Once the line holding "#### 작품 상세 페이지" is found in the listing below, write it out and each later line exactly, up to and including the one holding "또한 사이트 이용자의".

__________

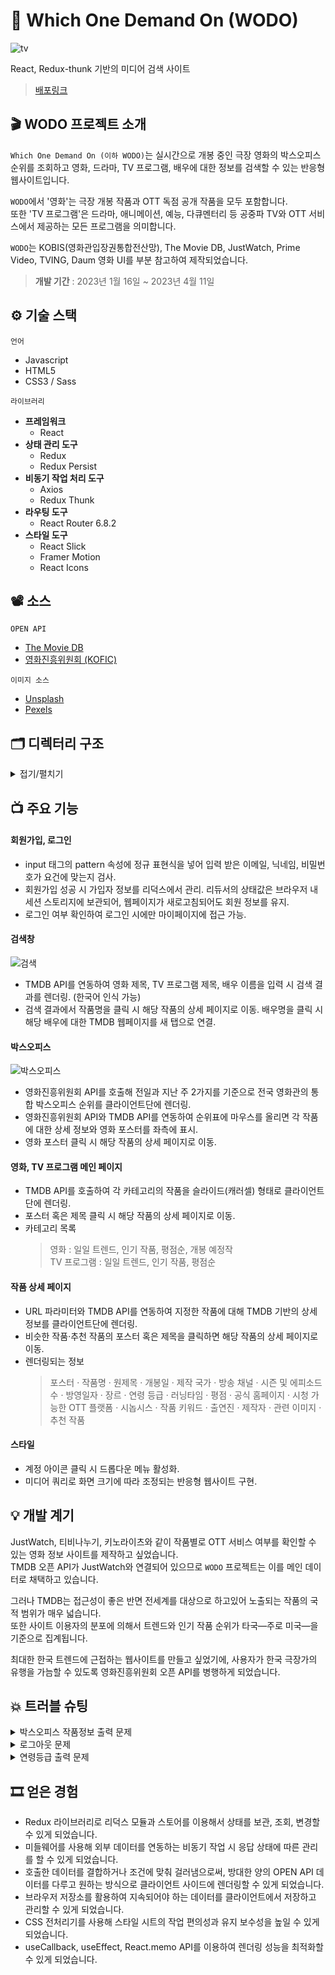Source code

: # 🎫 Which One Demand On (WODO)

![tv](https://github.com/sowonHan/which-one/assets/100406001/697cd5c2-3653-4d16-b2af-da8b0d8aa568)

React, Redux-thunk 기반의 미디어 검색 사이트

> [배포링크](https://sowonhan.github.io/which-one/)

## 🎬 WODO 프로젝트 소개

`Which One Demand On (이하 WODO)`는 실시간으로 개봉 중인 극장 영화의 박스오피스 순위를 조회하고 영화, 드라마, TV 프로그램, 배우에 대한 정보를 검색할 수 있는 반응형 웹사이트입니다.

`WODO`에서 '영화'는 극장 개봉 작품과 OTT 독점 공개 작품을 모두 포함합니다.  
또한 'TV 프로그램'은 드라마, 애니메이션, 예능, 다큐멘터리 등 공중파 TV와 OTT 서비스에서 제공하는 모든 프로그램을 의미합니다.

`WODO`는 KOBIS(영화관입장권통합전산망), The Movie DB, JustWatch, Prime Video, TVING, Daum 영화 UI를 부분 참고하여 제작되었습니다.

> **개발 기간** : 2023년 1월 16일 ~ 2023년 4월 11일

## ⚙ 기술 스택

`언어`

- Javascript
- HTML5
- CSS3 / Sass

`라이브러리`

- **프레임워크**
  - React
- **상태 관리 도구**
  - Redux
  - Redux Persist
- **비동기 작업 처리 도구**
  - Axios
  - Redux Thunk
- **라우팅 도구**
  - React Router 6.8.2
- **스타일 도구**
  - React Slick
  - Framer Motion
  - React Icons

## 📽 소스

`OPEN API`

- [The Movie DB](https://developers.themoviedb.org/3/getting-started/introduction)
- [영화진흥위원회 (KOFIC)](https://www.kobis.or.kr/kobisopenapi/homepg/main/main.do)

`이미지 소스`

- [Unsplash](https://unsplash.com/ko)
- [Pexels](https://www.pexels.com/ko-kr/)

## 🗂 디렉터리 구조

<details>
  <summary>접기/펼치기</summary>

    📦which-one
    ┣ 📂public
    ┃ ┣ 📜favicon.ico
    ┃ ┣ 📜index.html
    ┃ ┣ 📜logo192px.png
    ┃ ┣ 📜manifest.json
    ┃ ┗ 📜robots.txt
    ┣ 📂src
    ┃ ┣ 📂components : 실제로 화면에 나타나는 프레젠테이셔널 컴포넌트
    ┃ ┃ ┣ 📂boxoffice
    ┃ ┃ ┃ ┣ 📜BoxOffice.js
    ┃ ┃ ┃ ┣ 📜List.js
    ┃ ┃ ┃ ┣ 📜ListItem.js
    ┃ ┃ ┃ ┗ 📜View.js
    ┃ ┃ ┣ 📂common_page_slide : 공용 슬라이드
    ┃ ┃ ┃ ┣ 📜Carousel.js
    ┃ ┃ ┃ ┣ 📜Loading.js
    ┃ ┃ ┃ ┣ 📜MovieCard.js
    ┃ ┃ ┃ ┗ 📜TvCard.js
    ┃ ┃ ┣ 📜Account.js
    ┃ ┃ ┣ 📜Cast.js
    ┃ ┃ ┣ 📜DetailMovie.js
    ┃ ┃ ┣ 📜DetailTv.js
    ┃ ┃ ┣ 📜Footer.js
    ┃ ┃ ┣ 📜GallerySlide.js
    ┃ ┃ ┣ 📜Header.js
    ┃ ┃ ┣ 📜IssueTv.js
    ┃ ┃ ┣ 📜Layout.js
    ┃ ┃ ┣ 📜MainTv.js
    ┃ ┃ ┣ 📜Movie.js
    ┃ ┃ ┣ 📜Recommendation.js
    ┃ ┃ ┣ 📜SearchBar.js
    ┃ ┃ ┣ 📜Similar.js
    ┃ ┃ ┗ 📜Streaming.js
    ┃ ┣ 📂containers : 리덕스 스토어와 데이터를 주고받는 컨테이너 컴포넌트
    ┃ ┃ ┣ 📜DetailMovieContainer.js
    ┃ ┃ ┣ 📜DetailTvContainer.js
    ┃ ┃ ┣ 📜IssueContainer.js
    ┃ ┃ ┣ 📜MovieContainer.js
    ┃ ┃ ┗ 📜TvContainer.js
    ┃ ┣ 📂hooks : 공용 기능
    ┃ ┃ ┣ 📜ScrollToTop.js : 페이지 이동 시 자동으로 브라우저 상단으로 이동
    ┃ ┃ ┗ 📜useApi.js : 렌더링 이후 액션 생성 함수 호출
    ┃ ┣ 📂images
    ┃ ┃ ┣ 📜footerLogo.png
    ┃ ┃ ┣ 📜headerLogo.png
    ┃ ┃ ┣ 📜main1_unsplash.jpg
    ┃ ┃ ┣ 📜main2_pexels.jpg
    ┃ ┃ ┣ 📜main3_pexels.jpg
    ┃ ┃ ┣ 📜main4_unsplash.jpg
    ┃ ┃ ┗ 📜main5_unsplash.jpg
    ┃ ┣ 📂lib : 오픈 API Axios 요청 및 공용 Thunk 함수
    ┃ ┃ ┣ 📜apiKofic.js
    ┃ ┃ ┣ 📜apiTMDB.js
    ┃ ┃ ┣ 📜config.js
    ┃ ┃ ┗ 📜createRequestThunk.js
    ┃ ┣ 📂modules : Ducks 패턴 리덕스 (액션타입 / 액션생성함수 / 초기 상태 / 리듀서)
    ┃ ┃ ┣ 📜account.js
    ┃ ┃ ┣ 📜detailsMovie.js
    ┃ ┃ ┣ 📜detailsTv.js
    ┃ ┃ ┣ 📜index.js
    ┃ ┃ ┣ 📜issue.js
    ┃ ┃ ┣ 📜loading.js
    ┃ ┃ ┣ 📜search.js
    ┃ ┃ ┣ 📜slideMovie.js
    ┃ ┃ ┗ 📜slideTv.js
    ┃ ┣ 📂pages
    ┃ ┃ ┣ 📜JoinPage.js
    ┃ ┃ ┣ 📜MainPage.js
    ┃ ┃ ┣ 📜MovieDetailPage.js
    ┃ ┃ ┣ 📜MoviePage.js
    ┃ ┃ ┣ 📜MyPage.js
    ┃ ┃ ┣ 📜NotFound.js
    ┃ ┃ ┣ 📜SignInPage.js
    ┃ ┃ ┣ 📜TvDetailPage.js
    ┃ ┃ ┗ 📜TvPage.js
    ┃ ┗ 📂styles
    ┃ ┃ ┣ 📜Account.scss
    ┃ ┃ ┣ 📜BoxOffice.scss
    ┃ ┃ ┣ 📜Card.scss
    ┃ ┃ ┣ 📜Carousel.scss
    ┃ ┃ ┣ 📜Cast.scss
    ┃ ┃ ┣ 📜DetailPage.scss
    ┃ ┃ ┣ 📜Footer.scss
    ┃ ┃ ┣ 📜GallerySlide.scss
    ┃ ┃ ┣ 📜Header.scss
    ┃ ┃ ┣ 📜IssueTv.scss
    ┃ ┃ ┣ 📜List.scss
    ┃ ┃ ┣ 📜ListItem.scss
    ┃ ┃ ┣ 📜MainPage.scss
    ┃ ┃ ┣ 📜MyPage.scss
    ┃ ┃ ┣ 📜NotFound.scss
    ┃ ┃ ┣ 📜SearchBar.scss
    ┃ ┃ ┣ 📜SignPage.scss
    ┃ ┃ ┣ 📜SlidePage.scss
    ┃ ┃ ┣ 📜Streaming.scss
    ┃ ┃ ┗ 📜View.scss
    ┃ ┣ 📜App.js
    ┃ ┣ 📜App.scss
    ┃ ┣ 📜index.css
    ┃ ┗ 📜index.js

</details>

## 📺 주요 기능

#### 회원가입, 로그인

- input 태그의 pattern 속성에 정규 표현식을 넣어 입력 받은 이메일, 닉네임, 비밀번호가 요건에 맞는지 검사.
- 회원가입 성공 시 가입자 정보를 리덕스에서 관리. 리듀서의 상태값은 브라우저 내 세션 스토리지에 보관되어, 웹페이지가 새로고침되어도 회원 정보를 유지.
- 로그인 여부 확인하여 로그인 시에만 마이페이지에 접근 가능.

#### 검색창

![검색](https://github.com/sowonHan/which-one/assets/100406001/98b7c78d-45d5-4be5-835f-4da0b567b982)

- TMDB API를 연동하여 영화 제목, TV 프로그램 제목, 배우 이름을 입력 시 검색 결과를 렌더링. (한국어 인식 가능)
- 검색 결과에서 작품명을 클릭 시 해당 작품의 상세 페이지로 이동. 배우명을 클릭 시 해당 배우에 대한 TMDB 웹페이지를 새 탭으로 연결.

#### 박스오피스

![박스오피스](https://github.com/sowonHan/which-one/assets/100406001/21f5e5fd-7188-4db5-a2ac-69b029f652af)

- 영화진흥위원회 API를 호출해 전일과 지난 주 2가지를 기준으로 전국 영화관의 통합 박스오피스 순위를 클라이언트단에 렌더링.
- 영화진흥위원회 API와 TMDB API를 연동하여 순위표에 마우스를 올리면 각 작품에 대한 상세 정보와 영화 포스터를 좌측에 표시.
- 영화 포스터 클릭 시 해당 작품의 상세 페이지로 이동.

#### 영화, TV 프로그램 메인 페이지

- TMDB API를 호출하여 각 카테고리의 작품을 슬라이드(캐러셀) 형태로 클라이언트단에 렌더링.
- 포스터 혹은 제목 클릭 시 해당 작품의 상세 페이지로 이동.
- 카테고리 목록
  > 영화 : 일일 트렌드, 인기 작품, 평점순, 개봉 예정작  
  > TV 프로그램 : 일일 트렌드, 인기 작품, 평점순

#### 작품 상세 페이지

- URL 파라미터와 TMDB API를 연동하여 지정한 작품에 대해 TMDB 기반의 상세 정보를 클라이언트단에 렌더링.
- 비슷한 작품·추천 작품의 포스터 혹은 제목을 클릭하면 해당 작품의 상세 페이지로 이동.
- 렌더링되는 정보
  > 포스터 · 작품명 · 원제목 · 개봉일 · 제작 국가 · 방송 채널 · 시즌 및 에피소드 수 · 방영일자 · 장르 · 연령 등급 · 러닝타임 · 평점 · 공식 홈페이지 · 시청 가능한 OTT 플랫폼 · 시놉시스 · 작품 키워드 · 출연진 · 제작자 · 관련 이미지 · 추천 작품

#### 스타일

- 계정 아이콘 클릭 시 드롭다운 메뉴 활성화.
- 미디어 쿼리로 화면 크기에 따라 조정되는 반응형 웹사이트 구현.

## 💡 개발 계기

JustWatch, 티비나누기, 키노라이츠와 같이 작품별로 OTT 서비스 여부를 확인할 수 있는 영화 정보 사이트를 제작하고 싶었습니다.  
TMDB 오픈 API가 JustWatch와 연결되어 있으므로 `WODO` 프로젝트는 이를 메인 데이터로 채택하고 있습니다.

그러나 TMDB는 접근성이 좋은 반면 전세계를 대상으로 하고있어 노출되는 작품의 국적 범위가 매우 넓습니다.  
또한 사이트 이용자의 분포에 의해서 트렌드와 인기 작품 순위가 타국—주로 미국—을 기준으로 집계됩니다.

최대한 한국 트렌드에 근접하는 웹사이트를 만들고 싶었기에, 사용자가 한국 극장가의 유행을 가늠할 수 있도록 영화진흥위원회 오픈 API를 병행하게 되었습니다.

## 💥 트러블 슈팅

<details>
  <summary>박스오피스 작품정보 출력 문제</summary>
  
영화진흥위원회에서 제공하는 JSON 데이터에는 영화 포스터 이미지가 없습니다. 그래서 아래와 같은 과정을 거쳐 이미지를 출력해야 했습니다.

1. 일별, 주간 박스오피스 순위를 모두 받아온다.
2. 두 JSON 데이터에서 중복되는 작품을 걸러내 새로운 목록을 만든다.
3. 이를 검색 API 요청에 쿼리스트링으로 넣어 TMDB에서 제공하는 영화 이미지를 받아온다.

1️⃣ 처음에는 서술한 과정 전체를 렌더링 직후 useEffect 함수 하나에서 일괄적으로 수행하도록 했으나, 테스트 결과 페이지에 정보가 출력되기까지 너무 오래 걸린다는 문제점을 발견했습니다. 빈 화면으로 로딩이 오래 지속되면 사용자가 기다리지 않고 스크롤을 내리리라 판단했습니다.

- 이를 보완하고자 기본 설정인 일별 박스오피스 순위를 먼저 받아와 출력시키고 그 동안 나머지 과정이 화면 뒤에서 진행되도록 useEffect 함수를 둘로 나누었습니다.
- 조건문만으로는 후반 작업인 두 번째 useEffect에서 useState 상태값을 받아오지 못해 동기적으로 처리할 수 없었습니다. 그래서 후반의 useEffect에는 setTimeout 함수를 사용하여 useState로 담은 일별 순위 상태값을 받아올 시간을 확보했습니다.

2️⃣ 공식 사이트에서 TMDB 검색을 테스트하여 검색 목록이 검색어와 유사한 순으로 나열된다는 경향성을 확인하고, 처음에는 검색 결과값 배열 중에서 첫 번째 요소의 이미지를 띄우도록 처리했습니다. 그런데 가끔씩 일부 항목에서 실제 영화와 다른 포스터가 출력되는 문제를 발견했습니다.

- 이를 보완하기 위해 실제 렌더링을 맡은 하위 컴포넌트 내에서 find 메소드를 사용해 한 차례 더 필터링하는 작업을 추가했습니다.
- 포스터 상태값과 작품정보 상태값을 비교하여 영화 제목이 완전히 일치하는 요소를 우선 리턴시키고, 만약 해당하는 요소가 없을 경우 차선책으로 검색 결과값의 첫 번째 요소를 리턴시키도록 했습니다.

</details>

<details>
  <summary>로그아웃 문제</summary>

- 사이트 회원에게만 헤더에 '반갑습니다, 닉네임 님'이라는 문구가 노출되는데, 이를 관리하기 위해서 Account 컴포넌트가 렌더링될 때마다 논리자료형 isSingIn의 값을 확인하는 조건 연산자를 거칩니다.
- 그런데 로그아웃 버튼을 눌러 값이 바뀌었을 때 컴포넌트가 재렌더링 되지 않아 페이지 전체가 렌더링에  오류를 발견했습니다.
- 로그아웃 클릭 이벤트가 발생했을 때 signOut 액션 함수를 실행해 isSingIn 값을 바꾸고, 이후 window.location.reload()로 웹페이지를 다시 불러오게 함으로써 강제로 Account 컴포넌트를 재렌더링해 문제를 해결했습니다.

</details>

<details>
  <summary>연령등급 출력 문제</summary>

연령등급을 출력하기 위해서는 아래와 같은 데이터 검사 작업이 필요했습니다.

1. 해당 작품에 대한 한국의 연령등급 데이터 여부를 확인한다.
2. 한국 데이터 안에 등급 정보가 정확히 담겨있는지 검사한다.
3. 전체관람가와 특정 연령 이상 관람가를 구분해서 출력한다.
4. 한국 등급 데이터가 없을 경우, 제작 국가의 연령등급 데이터 여부를 확인한다.
5. 제작 국가마다 연령등급 표기 방식이 다르므로 이는 그대로 출력한다.
6. 제작 국가의 등급 데이터도 없을 경우, 연령등급 JSON 전체 데이터 중 첫 번째 국가를 차선책으로 출력한다.

- length 속성, find 메소드, 조건문을 이용하는 비교적 단순한 작업이었지만 검사 항목이 많다보니 코드 길이가 길었습니다. 이를 리턴 함수 내에서 표현식으로 작성하면 가독성이 지나치게 떨어지는 단점이 있었습니다.
- 이를 보완하고자 rate()라는 별도의 함수로 코드를 빼내고, 리턴 함수에서는 rate() 함수를 렌더링 시 곧장 실행시키도록 처리해 코드 가독성 문제를 해결했습니다. (영화 상세페이지 내 한국 개봉일 항목 역시 이와 동일합니다.)

</details>

## 🎞 얻은 경험

- Redux 라이브러리로 리덕스 모듈과 스토어를 이용해서 상태를 보관, 조회, 변경할 수 있게 되었습니다.
- 미들웨어를 사용해 외부 데이터를 연동하는 비동기 작업 시 응답 상태에 따른 관리를 할 수 있게 되었습니다.
- 호출한 데이터를 결합하거나 조건에 맞춰 걸러냄으로써, 방대한 양의 OPEN API 데이터를 다루고 원하는 방식으로 클라이언트 사이드에 렌더링할 수 있게 되었습니다.
- 브라우저 저장소를 활용하여 지속되어야 하는 데이터를 클라이언트에서 저장하고 관리할 수 있게 되었습니다.
- CSS 전처리기를 사용해 스타일 시트의 작업 편의성과 유지 보수성을 높일 수 있게 되었습니다.
- useCallback, useEffect, React.memo API를 이용하여 렌더링 성능을 최적화할 수 있게 되었습니다.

__________

### Exercise solution
#### 작품 상세 페이지

- URL 파라미터와 TMDB API를 연동하여 지정한 작품에 대해 TMDB 기반의 상세 정보를 클라이언트단에 렌더링.
- 비슷한 작품·추천 작품의 포스터 혹은 제목을 클릭하면 해당 작품의 상세 페이지로 이동.
- 렌더링되는 정보
  > 포스터 · 작품명 · 원제목 · 개봉일 · 제작 국가 · 방송 채널 · 시즌 및 에피소드 수 · 방영일자 · 장르 · 연령 등급 · 러닝타임 · 평점 · 공식 홈페이지 · 시청 가능한 OTT 플랫폼 · 시놉시스 · 작품 키워드 · 출연진 · 제작자 · 관련 이미지 · 추천 작품

#### 스타일

- 계정 아이콘 클릭 시 드롭다운 메뉴 활성화.
- 미디어 쿼리로 화면 크기에 따라 조정되는 반응형 웹사이트 구현.

## 💡 개발 계기

JustWatch, 티비나누기, 키노라이츠와 같이 작품별로 OTT 서비스 여부를 확인할 수 있는 영화 정보 사이트를 제작하고 싶었습니다.  
TMDB 오픈 API가 JustWatch와 연결되어 있으므로 `WODO` 프로젝트는 이를 메인 데이터로 채택하고 있습니다.

그러나 TMDB는 접근성이 좋은 반면 전세계를 대상으로 하고있어 노출되는 작품의 국적 범위가 매우 넓습니다.  
또한 사이트 이용자의 분포에 의해서 트렌드와 인기 작품 순위가 타국—주로 미국—을 기준으로 집계됩니다.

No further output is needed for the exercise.